The discussion around open access to published scientific results, the Open Access movement, is well known. The primary cause of the current situation — journal publishers owning copyright on journal articles and therefore charging for access — stems from authors signing their copyright over to the journals. I believe this happened because authors really didn’t realize what they were doing when they signed away ownership over their work, and had they known they would not have done so. I believe another solution would have been used, such as granting the journal a license to publish i.e. like Science’s readily available alternative license. At some level authors were entering into binding legal contracts without an understanding of the implications and without the right counsel.
I am seeing a similar situation arising with respect to data. It is not atypical for a data producing entity, particularly those in the commercial sphere, to require that researchers with access to the data sign a non-disclosure agreement. This seems to be standard for Facebook data, Elsevier data, and many many others. I’m witnessing researchers grabbing their pens and signing, and like in the publication context, feeling themselves powerless to do otherwise. Again, they are without the appropriate counsel. Even the general counsel’s office at their institution typically sees the GC’s role as protecting the institution against liability, rather than the larger concern of protecting the scholar’s work and the integrity of the scholarly record. What happens when research from these protected datasets is published, and questioned? How can others independently verify the findings? They’ll need access to the data.
There are many legitimate reasons such data may not be able to be publicly released, for example protection of subjects’ privacy (see what happened when Harvard released Facebook data from a study). But as scientists we should be mindful of the need for our published findings to be reproducible. Some commercial data do not come with privacy concerns, only concerns from the company that they are still able to sell the data to other commercial entities, and sometimes not even that. Sometimes lawyers simply want an NDA to minimize any risk to the commercial entity that might arise should the data be released. To me, that seems perfectly rational since they are not stewards of scientific knowledge.

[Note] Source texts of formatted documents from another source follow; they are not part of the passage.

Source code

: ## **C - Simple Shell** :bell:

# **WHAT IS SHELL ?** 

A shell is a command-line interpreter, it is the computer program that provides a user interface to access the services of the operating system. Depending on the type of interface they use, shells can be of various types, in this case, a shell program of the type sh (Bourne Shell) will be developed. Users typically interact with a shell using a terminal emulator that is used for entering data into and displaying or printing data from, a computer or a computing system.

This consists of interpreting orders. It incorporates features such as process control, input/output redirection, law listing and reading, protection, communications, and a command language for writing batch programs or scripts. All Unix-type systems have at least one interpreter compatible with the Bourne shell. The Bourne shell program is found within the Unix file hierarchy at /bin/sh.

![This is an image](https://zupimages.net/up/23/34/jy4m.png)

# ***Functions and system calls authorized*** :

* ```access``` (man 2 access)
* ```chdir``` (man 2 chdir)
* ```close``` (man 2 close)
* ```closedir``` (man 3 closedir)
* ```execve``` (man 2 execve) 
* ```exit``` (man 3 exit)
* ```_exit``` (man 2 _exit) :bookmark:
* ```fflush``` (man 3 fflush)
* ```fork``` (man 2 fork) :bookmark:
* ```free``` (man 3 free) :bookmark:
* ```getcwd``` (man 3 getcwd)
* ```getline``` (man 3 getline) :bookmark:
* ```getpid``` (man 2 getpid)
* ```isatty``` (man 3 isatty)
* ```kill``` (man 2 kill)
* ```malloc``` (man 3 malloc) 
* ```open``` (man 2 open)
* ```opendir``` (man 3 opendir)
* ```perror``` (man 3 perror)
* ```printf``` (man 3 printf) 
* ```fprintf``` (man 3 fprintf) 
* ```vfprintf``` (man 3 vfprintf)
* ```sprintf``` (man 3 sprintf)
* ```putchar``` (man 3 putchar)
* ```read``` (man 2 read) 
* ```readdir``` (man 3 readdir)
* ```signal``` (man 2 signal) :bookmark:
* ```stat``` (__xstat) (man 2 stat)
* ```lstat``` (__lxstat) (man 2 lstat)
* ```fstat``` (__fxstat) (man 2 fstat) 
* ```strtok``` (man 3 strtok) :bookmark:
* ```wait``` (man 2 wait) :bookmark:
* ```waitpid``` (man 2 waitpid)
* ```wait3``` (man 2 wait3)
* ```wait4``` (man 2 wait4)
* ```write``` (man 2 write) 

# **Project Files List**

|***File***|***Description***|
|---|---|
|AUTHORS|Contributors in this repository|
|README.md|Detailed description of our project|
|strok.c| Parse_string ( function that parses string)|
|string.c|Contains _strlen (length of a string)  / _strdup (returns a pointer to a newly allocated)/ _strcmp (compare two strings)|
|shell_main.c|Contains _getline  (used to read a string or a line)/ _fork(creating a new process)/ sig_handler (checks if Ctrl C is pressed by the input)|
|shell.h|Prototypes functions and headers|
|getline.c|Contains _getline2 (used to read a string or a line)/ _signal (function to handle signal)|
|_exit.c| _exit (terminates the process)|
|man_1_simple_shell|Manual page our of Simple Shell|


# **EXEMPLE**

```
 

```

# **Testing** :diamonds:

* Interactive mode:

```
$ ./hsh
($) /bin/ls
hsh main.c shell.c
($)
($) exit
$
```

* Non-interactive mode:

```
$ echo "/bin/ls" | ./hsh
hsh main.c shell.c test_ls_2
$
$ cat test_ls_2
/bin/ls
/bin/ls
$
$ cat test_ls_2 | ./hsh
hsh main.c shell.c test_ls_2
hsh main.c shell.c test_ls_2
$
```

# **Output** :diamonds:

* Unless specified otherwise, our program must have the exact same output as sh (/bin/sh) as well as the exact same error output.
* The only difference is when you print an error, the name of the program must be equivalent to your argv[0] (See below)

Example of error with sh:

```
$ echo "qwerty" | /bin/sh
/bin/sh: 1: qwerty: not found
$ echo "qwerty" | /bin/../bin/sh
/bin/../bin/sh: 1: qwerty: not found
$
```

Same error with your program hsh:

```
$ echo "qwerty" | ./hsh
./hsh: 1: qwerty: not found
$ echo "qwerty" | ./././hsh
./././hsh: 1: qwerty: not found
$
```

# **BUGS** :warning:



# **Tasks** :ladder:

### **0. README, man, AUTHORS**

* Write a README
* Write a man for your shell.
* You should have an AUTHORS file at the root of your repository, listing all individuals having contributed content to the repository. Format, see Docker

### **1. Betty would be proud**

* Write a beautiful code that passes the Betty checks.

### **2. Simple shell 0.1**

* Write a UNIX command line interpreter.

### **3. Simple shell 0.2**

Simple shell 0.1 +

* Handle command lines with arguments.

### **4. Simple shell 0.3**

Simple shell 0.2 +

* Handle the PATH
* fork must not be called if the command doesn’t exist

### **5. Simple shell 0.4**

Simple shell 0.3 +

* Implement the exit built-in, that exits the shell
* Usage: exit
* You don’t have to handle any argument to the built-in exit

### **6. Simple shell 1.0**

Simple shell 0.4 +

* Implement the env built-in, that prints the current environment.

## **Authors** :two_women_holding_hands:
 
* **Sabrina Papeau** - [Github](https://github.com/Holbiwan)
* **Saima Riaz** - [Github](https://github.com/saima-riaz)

It is also perfectly rational for authors publishing findings based on these data to push back as hard as possible to ensure maximum reproducibility and credibility of their results. Many companies share data with scientists because they seek to deepen goodwill and ties with the academic community, or they are interested in the results of the research. As researchers we should condition our acceptance of the data on its release when the findings are published, if there are no privacy concerns associated with the data. If there are privacy concerns I can imagine ensuring we can share the data in a “walled garden” within which other researchers, but not the public, will be able to access the data and verify results. There are a number of solutions that can bridge the gap between open access to data and an access-blocking NDA (e.g. differential privacy) and as scientists the integrity and reproducibility of our work is a core concern that we have responsibility for in this negotiation for data.
A few template data sharing agreements between academic researchers and data producing companies would be very helpful, if anyone feels like taking a crack at drafting them (Creative Commons?). Awareness of the issue is also important, among researchers, publishers, funders, and data producing entities. We cannot unthinkingly default to a legal situation regarding data that is anathema to scientific progress, as we did with access to scholarly publications.